Commercial property investors will foot the bill of proposed land tax

Thursday 31 December 2009

Commercial property owners and investors will be left to “foot the bill” of a proposed land tax, according to the Property Council of New Zealand.

By Paul McBeth

Chief executive Connal Townsend said the Victoria University-led Tax Working Group's proposal to impose a tax on land and to remove depreciation rates on commercial property will have a significantly adverse effect on property owners and investors by imposing costs and limiting future investment.

"It will be harder to attract long-term tenants and the number of run down commercial properties will rise, resulting in more unattractive, unwanted buildings," he said in a statement.

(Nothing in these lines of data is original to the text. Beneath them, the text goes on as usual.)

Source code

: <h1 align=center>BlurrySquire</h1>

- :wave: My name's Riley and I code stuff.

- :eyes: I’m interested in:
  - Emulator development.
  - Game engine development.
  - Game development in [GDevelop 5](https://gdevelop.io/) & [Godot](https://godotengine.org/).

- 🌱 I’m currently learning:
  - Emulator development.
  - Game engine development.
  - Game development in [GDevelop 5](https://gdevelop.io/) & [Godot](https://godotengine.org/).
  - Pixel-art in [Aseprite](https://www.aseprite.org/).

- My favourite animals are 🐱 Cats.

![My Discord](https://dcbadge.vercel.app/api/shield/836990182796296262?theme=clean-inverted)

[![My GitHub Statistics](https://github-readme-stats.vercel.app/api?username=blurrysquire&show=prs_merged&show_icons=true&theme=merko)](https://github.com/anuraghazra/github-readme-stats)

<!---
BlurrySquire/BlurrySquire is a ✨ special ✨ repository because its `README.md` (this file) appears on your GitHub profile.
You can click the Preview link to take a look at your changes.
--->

A land tax was earmarked as a likely winner over a proposed capital gains tax as the working group investigates ways to broaden the country's tax base. The group has no government mandate, but is collaborating with officials from The Treasury and Inland Revenue Department.

In a document released in October, the group found the $200 billion rental property market not only pays no tax when it could be contributing between $500 million and $900 million a year to the government coffers, but is actually receiving refunds.

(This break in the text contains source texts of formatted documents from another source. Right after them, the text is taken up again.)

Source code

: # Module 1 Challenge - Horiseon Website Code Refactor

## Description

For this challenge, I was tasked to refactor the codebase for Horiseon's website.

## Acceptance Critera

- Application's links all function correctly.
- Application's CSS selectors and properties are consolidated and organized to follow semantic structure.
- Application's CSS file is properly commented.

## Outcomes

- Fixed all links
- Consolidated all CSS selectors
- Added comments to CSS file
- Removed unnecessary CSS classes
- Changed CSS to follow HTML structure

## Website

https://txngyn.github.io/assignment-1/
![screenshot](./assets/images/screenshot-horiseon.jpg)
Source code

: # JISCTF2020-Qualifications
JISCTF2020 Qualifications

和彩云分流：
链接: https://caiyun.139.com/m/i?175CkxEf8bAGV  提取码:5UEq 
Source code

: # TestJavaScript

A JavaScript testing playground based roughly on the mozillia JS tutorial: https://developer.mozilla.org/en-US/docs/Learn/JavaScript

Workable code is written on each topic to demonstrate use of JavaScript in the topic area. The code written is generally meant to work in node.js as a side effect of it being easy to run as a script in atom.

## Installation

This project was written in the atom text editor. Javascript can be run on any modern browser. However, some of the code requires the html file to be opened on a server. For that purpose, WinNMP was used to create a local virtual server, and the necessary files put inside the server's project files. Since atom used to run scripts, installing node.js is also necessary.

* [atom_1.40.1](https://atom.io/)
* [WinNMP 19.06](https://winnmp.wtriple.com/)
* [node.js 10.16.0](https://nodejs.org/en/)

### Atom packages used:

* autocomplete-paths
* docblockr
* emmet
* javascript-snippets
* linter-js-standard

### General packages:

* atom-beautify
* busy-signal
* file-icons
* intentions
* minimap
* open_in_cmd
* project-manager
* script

The New Zealand Property Investors' Federation favours a capital gains tax, with President Martin Evans saying it would at least give investors time to prepare for it. Evans is scathing of a proposal to ring-fence property for taxation purposes which would tax each property as its own entity.

Townsend said a land tax was "completely inefficient" as it would merely pass the additional costs on to tenants, and would also discourage investment in "green buildings."

"All of the positive work that has been done in New Zealand in terms of green building would be undone," he said.

Comments from our readers

On 28 September 2010 at 11:35 am Doug said:
Commercial Tenants would be wise to lobby this issue as it is them that would likely bare the brunt of any increase in Lanldords overheads by way of increased operating cost/outgoings charges or at the very least an ultimate increase in rents to generate the same rate of return on the Landlords higher costs. I would think that if forced into a choice between Capital Gains or a Land Tax, Tenants should lobby for the Capital Gains option as it will be much more difficult for Landlords to pass this cost on to the Tenant, vs. a Land Tax that would most certainly appear on the next Outgoings invoice to the Tenant. Once again, Landlords and Tenants on the opposite side of the issue.